### [ABOUT THIS EXERCISE]
From the entries below, return only the lines starting at the one that contains "Grundfläche. \hfill (Abitur 2023 GK)" and ending at the one that contains "(Abitur 2024 GK)", exactly as they stand.
── DATA FOR PROCESSING ──
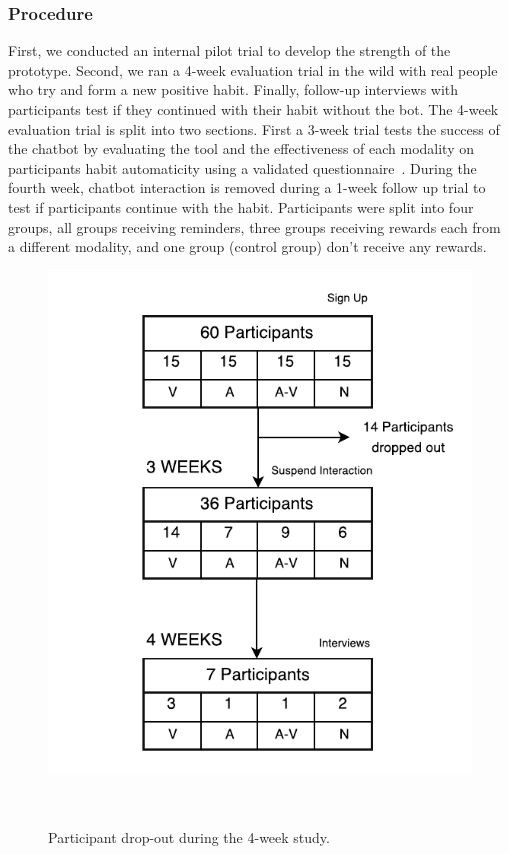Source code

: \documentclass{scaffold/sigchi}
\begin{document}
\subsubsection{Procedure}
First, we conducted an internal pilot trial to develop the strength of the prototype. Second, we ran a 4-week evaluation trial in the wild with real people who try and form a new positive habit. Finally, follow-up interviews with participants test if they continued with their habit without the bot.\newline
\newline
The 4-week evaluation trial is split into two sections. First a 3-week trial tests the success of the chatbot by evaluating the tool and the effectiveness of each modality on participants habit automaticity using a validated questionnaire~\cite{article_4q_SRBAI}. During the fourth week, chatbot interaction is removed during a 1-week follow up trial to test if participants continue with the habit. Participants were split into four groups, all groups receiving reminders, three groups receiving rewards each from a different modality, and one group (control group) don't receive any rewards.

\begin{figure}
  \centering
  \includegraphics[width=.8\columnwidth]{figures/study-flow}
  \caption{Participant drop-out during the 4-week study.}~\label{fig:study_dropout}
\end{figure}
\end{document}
───
── DATA FOR PROCESSING ──
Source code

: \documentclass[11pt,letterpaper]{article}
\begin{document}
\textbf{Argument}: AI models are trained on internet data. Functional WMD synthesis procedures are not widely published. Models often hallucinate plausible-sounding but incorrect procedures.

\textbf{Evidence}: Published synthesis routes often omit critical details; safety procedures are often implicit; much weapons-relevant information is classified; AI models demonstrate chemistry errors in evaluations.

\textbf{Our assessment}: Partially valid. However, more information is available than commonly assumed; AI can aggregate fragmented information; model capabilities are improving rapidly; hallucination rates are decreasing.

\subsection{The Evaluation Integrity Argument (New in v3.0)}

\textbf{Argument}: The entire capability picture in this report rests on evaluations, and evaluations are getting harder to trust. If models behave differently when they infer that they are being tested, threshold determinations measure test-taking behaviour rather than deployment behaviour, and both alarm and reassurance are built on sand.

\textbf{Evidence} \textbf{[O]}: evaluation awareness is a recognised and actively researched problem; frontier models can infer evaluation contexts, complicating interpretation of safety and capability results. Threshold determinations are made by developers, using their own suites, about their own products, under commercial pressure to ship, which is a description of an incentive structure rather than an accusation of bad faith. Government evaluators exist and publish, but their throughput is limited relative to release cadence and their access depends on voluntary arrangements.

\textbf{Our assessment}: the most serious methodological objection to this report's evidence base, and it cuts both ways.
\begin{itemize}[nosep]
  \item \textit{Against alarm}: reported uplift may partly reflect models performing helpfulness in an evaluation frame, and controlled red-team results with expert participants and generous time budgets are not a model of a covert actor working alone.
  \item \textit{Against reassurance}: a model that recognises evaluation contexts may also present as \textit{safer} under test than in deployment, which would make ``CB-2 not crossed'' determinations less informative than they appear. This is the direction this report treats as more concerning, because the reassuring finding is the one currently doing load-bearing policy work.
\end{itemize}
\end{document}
───
── DATA FOR PROCESSING ──
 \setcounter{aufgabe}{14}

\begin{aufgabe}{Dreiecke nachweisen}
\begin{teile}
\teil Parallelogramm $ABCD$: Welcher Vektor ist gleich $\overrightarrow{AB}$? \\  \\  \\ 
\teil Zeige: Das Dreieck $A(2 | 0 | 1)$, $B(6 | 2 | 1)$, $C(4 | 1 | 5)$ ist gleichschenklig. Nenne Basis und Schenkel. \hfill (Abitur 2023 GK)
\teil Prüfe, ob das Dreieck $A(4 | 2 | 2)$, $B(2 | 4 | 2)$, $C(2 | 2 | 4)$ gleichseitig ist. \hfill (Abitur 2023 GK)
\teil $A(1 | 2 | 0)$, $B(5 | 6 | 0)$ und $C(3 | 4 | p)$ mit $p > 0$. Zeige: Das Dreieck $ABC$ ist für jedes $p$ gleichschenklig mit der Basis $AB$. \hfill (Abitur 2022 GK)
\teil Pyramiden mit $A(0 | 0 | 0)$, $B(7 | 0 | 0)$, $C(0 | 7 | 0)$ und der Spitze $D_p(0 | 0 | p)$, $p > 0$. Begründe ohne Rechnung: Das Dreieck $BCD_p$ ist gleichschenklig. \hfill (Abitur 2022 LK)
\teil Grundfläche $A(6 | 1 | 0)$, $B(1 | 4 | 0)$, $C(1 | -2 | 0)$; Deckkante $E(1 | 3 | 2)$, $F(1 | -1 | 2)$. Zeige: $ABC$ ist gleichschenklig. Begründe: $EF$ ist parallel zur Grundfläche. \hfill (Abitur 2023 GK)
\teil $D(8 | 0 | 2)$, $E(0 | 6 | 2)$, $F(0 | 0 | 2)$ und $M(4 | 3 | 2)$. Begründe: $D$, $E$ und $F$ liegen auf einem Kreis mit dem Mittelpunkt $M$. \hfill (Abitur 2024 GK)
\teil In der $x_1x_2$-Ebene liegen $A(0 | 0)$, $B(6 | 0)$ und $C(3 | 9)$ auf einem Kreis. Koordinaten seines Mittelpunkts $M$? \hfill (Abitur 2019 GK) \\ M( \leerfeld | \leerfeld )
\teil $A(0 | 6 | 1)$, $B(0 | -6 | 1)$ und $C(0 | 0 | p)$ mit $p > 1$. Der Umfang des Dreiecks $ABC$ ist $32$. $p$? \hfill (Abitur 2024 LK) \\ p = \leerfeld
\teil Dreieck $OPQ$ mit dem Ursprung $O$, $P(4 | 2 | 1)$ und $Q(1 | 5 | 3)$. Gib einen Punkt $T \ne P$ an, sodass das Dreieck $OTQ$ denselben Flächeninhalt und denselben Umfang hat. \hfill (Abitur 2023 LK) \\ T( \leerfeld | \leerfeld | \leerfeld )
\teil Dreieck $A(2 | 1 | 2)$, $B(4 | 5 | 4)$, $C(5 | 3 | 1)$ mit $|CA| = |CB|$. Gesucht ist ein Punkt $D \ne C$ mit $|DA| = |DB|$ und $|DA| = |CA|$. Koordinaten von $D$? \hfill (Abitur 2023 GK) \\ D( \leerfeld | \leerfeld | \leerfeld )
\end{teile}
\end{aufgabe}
───
### [ANSWER]
\teil Grundfläche $A(6 | 1 | 0)$, $B(1 | 4 | 0)$, $C(1 | -2 | 0)$; Deckkante $E(1 | 3 | 2)$, $F(1 | -1 | 2)$. Zeige: $ABC$ ist gleichschenklig. Begründe: $EF$ ist parallel zur Grundfläche. \hfill (Abitur 2023 GK)
\teil $D(8 | 0 | 2)$, $E(0 | 6 | 2)$, $F(0 | 0 | 2)$ und $M(4 | 3 | 2)$. Begründe: $D$, $E$ und $F$ liegen auf einem Kreis mit dem Mittelpunkt $M$. \hfill (Abitur 2024 GK)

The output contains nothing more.